With the Kray’s status becoming a legend, it was Ecclestone’s Nipper Read who was desperate to stop them and he became borderline obsessed by the brothers: “He believed they were from similar backgrounds and he felt a great deal of class shame about what they were doing. I think Nipper was obsessive generally. I think what is interesting him about him is surviving in the metropolitan police at the time too – he was a Northern copper. I think he was a workaholic, he was obsessive and he was humiliated on numerous occasions by Ron and Reg and he didn’t forget that.”

There’s no denying that Browning’s Frances was dealing with her own demons too as a consequence of the Kray’s actions, but the actress sees her as anything other than weak: “I don’t see Frances as a victim. I think that the way that Brian has written her and the way I wanted to play her is as a human being. She is complex and she comes to a very tragic end and her story is quite sad, but I think she is also quite ballsy and she has the guts to stand up to the boys. I don’t know if many people would have had that strength, so I don’t see her as a tragic character by any means.”

Tom Hardy

Capturing their raw emotions and difficulties was rather easy for Helgeland, but the biggest challenge was having both brothers on the screen at the same time and the director stressed that he tried not to make the camera too aware of what was going on.  With the motion control shots taking a long time, they had a couple of tricks which they used without doing anything too fancy. “It was always a question of how we were going to do it. There was no CGI, so it was back to old school, basic drill,” explains Hardy. “We were finding out how that would work, split screen, talking to a tennis ball, or talking to Jacob. Ultimately, there had to be another actor there who would then not only take notes of what I was doing at the top of the table, but could replicate it at the end of the day, but also leave an opportunity to change it too. It was more of a mental puzzle that needed to be unpacked and then breathe life into it. Then at the same time, the rest of the cast were in real time having to deal with the fact that they’ve got a split dynamic in the room.”

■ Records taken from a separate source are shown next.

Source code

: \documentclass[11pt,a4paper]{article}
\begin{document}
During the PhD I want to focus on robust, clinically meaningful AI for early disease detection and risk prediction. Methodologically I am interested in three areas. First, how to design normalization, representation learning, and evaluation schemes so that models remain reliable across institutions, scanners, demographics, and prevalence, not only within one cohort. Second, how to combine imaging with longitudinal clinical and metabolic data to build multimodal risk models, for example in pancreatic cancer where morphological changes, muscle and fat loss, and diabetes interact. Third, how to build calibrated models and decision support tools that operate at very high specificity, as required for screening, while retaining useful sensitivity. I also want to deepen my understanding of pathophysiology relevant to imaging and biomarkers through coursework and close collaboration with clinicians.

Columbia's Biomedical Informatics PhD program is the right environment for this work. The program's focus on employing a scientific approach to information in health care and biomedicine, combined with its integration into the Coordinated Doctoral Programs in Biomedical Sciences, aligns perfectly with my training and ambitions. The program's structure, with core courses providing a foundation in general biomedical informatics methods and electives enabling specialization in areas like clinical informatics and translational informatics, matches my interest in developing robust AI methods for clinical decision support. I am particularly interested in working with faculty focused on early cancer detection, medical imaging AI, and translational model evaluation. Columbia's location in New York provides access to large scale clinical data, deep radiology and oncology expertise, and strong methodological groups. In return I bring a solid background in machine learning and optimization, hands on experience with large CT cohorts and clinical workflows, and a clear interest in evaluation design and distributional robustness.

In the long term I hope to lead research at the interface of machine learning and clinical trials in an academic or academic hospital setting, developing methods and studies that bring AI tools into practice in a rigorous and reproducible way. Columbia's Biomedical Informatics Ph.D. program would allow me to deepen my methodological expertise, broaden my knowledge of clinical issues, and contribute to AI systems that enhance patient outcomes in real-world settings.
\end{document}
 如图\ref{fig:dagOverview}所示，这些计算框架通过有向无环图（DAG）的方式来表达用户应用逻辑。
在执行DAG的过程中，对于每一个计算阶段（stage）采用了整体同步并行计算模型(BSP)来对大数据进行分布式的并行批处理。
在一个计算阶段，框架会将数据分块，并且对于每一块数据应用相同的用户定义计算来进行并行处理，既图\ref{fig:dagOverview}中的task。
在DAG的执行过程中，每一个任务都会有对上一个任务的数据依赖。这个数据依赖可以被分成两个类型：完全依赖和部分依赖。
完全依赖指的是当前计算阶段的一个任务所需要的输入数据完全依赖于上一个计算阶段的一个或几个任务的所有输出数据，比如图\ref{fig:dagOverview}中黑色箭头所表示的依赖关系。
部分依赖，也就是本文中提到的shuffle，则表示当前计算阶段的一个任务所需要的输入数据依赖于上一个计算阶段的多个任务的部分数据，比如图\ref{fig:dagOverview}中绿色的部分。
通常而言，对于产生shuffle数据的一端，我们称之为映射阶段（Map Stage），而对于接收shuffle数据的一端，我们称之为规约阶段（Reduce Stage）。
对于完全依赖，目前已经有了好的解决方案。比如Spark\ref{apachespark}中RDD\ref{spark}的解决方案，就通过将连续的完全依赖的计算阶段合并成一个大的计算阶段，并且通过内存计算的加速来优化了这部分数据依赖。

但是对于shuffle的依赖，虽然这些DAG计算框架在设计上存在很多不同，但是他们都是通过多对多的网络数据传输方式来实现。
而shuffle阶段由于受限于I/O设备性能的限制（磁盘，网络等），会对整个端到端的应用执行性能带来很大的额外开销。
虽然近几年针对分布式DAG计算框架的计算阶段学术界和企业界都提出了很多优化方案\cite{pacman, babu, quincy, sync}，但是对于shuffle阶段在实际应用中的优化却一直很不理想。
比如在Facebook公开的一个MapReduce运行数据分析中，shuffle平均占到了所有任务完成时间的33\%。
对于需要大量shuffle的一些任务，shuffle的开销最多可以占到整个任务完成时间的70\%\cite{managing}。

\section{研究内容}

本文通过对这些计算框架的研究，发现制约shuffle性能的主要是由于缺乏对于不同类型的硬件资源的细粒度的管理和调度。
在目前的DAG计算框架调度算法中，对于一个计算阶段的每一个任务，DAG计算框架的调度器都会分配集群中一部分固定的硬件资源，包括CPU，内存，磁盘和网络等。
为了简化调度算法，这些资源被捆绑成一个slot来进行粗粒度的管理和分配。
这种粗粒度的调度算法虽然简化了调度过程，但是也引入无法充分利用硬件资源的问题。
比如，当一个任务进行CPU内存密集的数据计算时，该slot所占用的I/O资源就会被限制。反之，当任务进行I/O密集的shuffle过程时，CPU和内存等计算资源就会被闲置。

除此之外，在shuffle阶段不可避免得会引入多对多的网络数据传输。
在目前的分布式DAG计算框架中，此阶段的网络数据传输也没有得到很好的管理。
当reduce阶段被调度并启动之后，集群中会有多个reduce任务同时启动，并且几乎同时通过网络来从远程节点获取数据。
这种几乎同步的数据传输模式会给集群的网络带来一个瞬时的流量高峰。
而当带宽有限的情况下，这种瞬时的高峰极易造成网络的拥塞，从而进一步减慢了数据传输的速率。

When asked what it was like filming with ‘two Tom’s’, Hardy couldn’t help but add his own opinion: “Awesome. Just awesome. The lucky buggers!”

For Eccleston, he happily joked about his feelings on it: “It was a deeply humbling experience.” With that, sarcastic comment, the table erupted into laughter, but Eccleston enthused on a serious note how he was impressed by Hardy’s capabilities: “Most of my scenes were with Reggie. I had only one scene with Ronnie and that was a revelation. That was interesting because I had only met Tom as Reg and then he was Ron and they were completely different. It was very interesting to see an actor doing one role and then another… I was jealous!”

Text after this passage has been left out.